Healthy and General

Amarnath yatra curbs rile traders

3 min read

Cut-off times for tourists, hundreds of pickets, trucks halted on the national highway cause disruption

Cut-off times for tourists, hundreds of pickets, trucks halted on the national highway cause disruption

Unprecedented security restrictions imposed for the Amarnath yatra have allegedly dented the tourism sector and the movement of farm produce outside the Kashmir Valley, triggering protests from stakeholders on Saturday.

The Anantnag administration’s decision to set a cut-off time of 2 p.m. for tourists to leave the most-frequented tourist spot of Pahalgam, and 12 p.m. for the nearby Aru Valley, has resulted in the cancellation of scheduled trekking groups.

“Around 2,000 trekkers have cancelled their plans in the Aru Valley. We have only managed to divert around 1,000 trekkers to other routes. Security restrictions have impacted adventure tourism in Pahalgam, which is a trekkers’ paradise. I fail to understand why the Aru Valley, which is not connected to the yatra route, has been placed under restrictions,” Rauf Tramboo, adventure sports consultant with travel service provider Highland Journeys, told The Hindu.

Kashmir is in the midst of a tourism boom for the first time since 2019, when the Centre ended Jammu & Kashmir’s special constitutional status. The stringent security measures coupled with cut-off times for the entry of tourists and yatris into the Valley, however, is casting a shadow on leisure tourism too.

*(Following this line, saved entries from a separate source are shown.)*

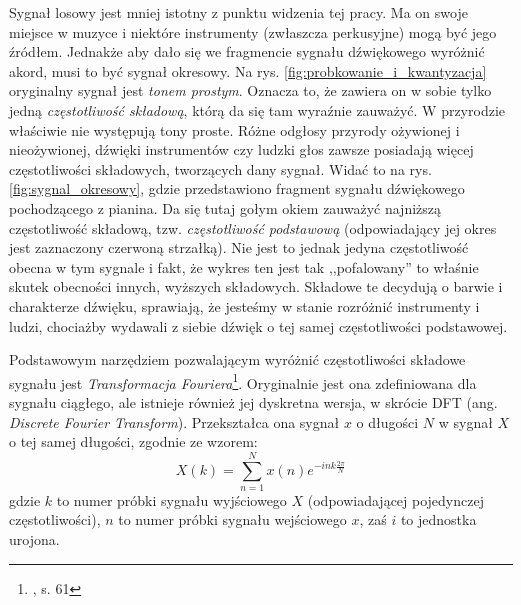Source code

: Sygnał losowy jest mniej istotny z punktu widzenia tej pracy. Ma on swoje miejsce w muzyce i niektóre instrumenty (zwłaszcza perkusyjne) mogą być jego źródłem. Jednakże aby dało się we fragmencie sygnału dźwiękowego wyróżnić akord, musi to być sygnał okresowy. Na rys. \ref{fig:probkowanie_i_kwantyzacja} oryginalny sygnał jest \emph{tonem prostym}. Oznacza to, że zawiera on w sobie tylko jedną \emph{częstotliwość składową}, którą da się tam wyraźnie zauważyć. W przyrodzie właściwie nie występują tony proste. Różne odgłosy przyrody ożywionej i nieożywionej, dźwięki instrumentów czy ludzki głos zawsze posiadają więcej częstotliwości składowych, tworzących dany sygnał. Widać to na rys. \ref{fig:sygnal_okresowy}, gdzie przedstawiono fragment sygnału dźwiękowego pochodzącego z pianina. Da się tutaj gołym okiem zauważyć najniższą częstotliwość składową, tzw. \emph{częstotliwość podstawową} (odpowiadający jej okres jest zaznaczony czerwoną strzałką). Nie jest to jednak jedyna częstotliwość obecna w tym sygnale i fakt, że wykres ten jest tak ,,pofalowany'' to właśnie skutek obecności innych, wyższych składowych. Składowe te decydują o barwie i charakterze dźwięku, sprawiają, że jesteśmy w stanie rozróżnić instrumenty i ludzi, chociażby wydawali z siebie dźwięk o tej samej częstotliwości podstawowej. 

Podstawowym narzędziem pozwalającym wyróżnić częstotliwości składowe sygnału jest \emph{Transformacja Fouriera}\footnote{\cite{lyons_wprowadzenie_2000}, s. 61}. Oryginalnie jest ona zdefiniowana dla sygnału ciągłego, ale istnieje również jej dyskretna wersja, w skrócie DFT (ang. \emph{Discrete Fourier Transform}).  Przekształca ona sygnał $x$ o długości $N$ w sygnał $X$ o tej samej długości, zgodnie ze wzorem:
\begin{equation} \label{eq:dft}
    X(k) = \sum_{n=1}^{N} x(n) e^{-ink \frac{2 \pi}{N}}
\end{equation}
gdzie $k$ to numer próbki sygnału wyjściowego $X$ (odpowiadającej pojedynczej częstotliwości), $n$ to numer próbki sygnału wejściowego $x$, zaś $i$ to jednostka urojona.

“Kashmiris have welcomed yatris and tourists alike since ages. This year, the security arrangements have only compounded the problems and caused immense loss to the leisure and other tourism segments,”  Farooq Kuthoo, president, Travel Agents Association of Kashmir (TAAK), said.

Hundreds of pickets erected across the Valley have also slowed down the movement of tourists towards their destinations, including Gulmarg. Scores of tourists heading for Srinagar from Kargil were stopped in Sonamarg for touching the Valley after the cut-off time on Friday.

“Many tourists missed their flights due to such halts. Many spent the night in their cars. Such bad memories for tourists will not go well for the future of the tourism industry,” Mr. Kuthoo said.

The TAAK is mulling over not taking tourist bookings for the Valley for the next 40 days, till the yatra is over on August 11. “Travel agents outside J&K have stopped promoting Kashmir till mid-August. It has brought down the tourist influx already. Preferential treatment to the Amarnath yatra is affecting tourism in Kashmir,” Mr. Khuthoo said.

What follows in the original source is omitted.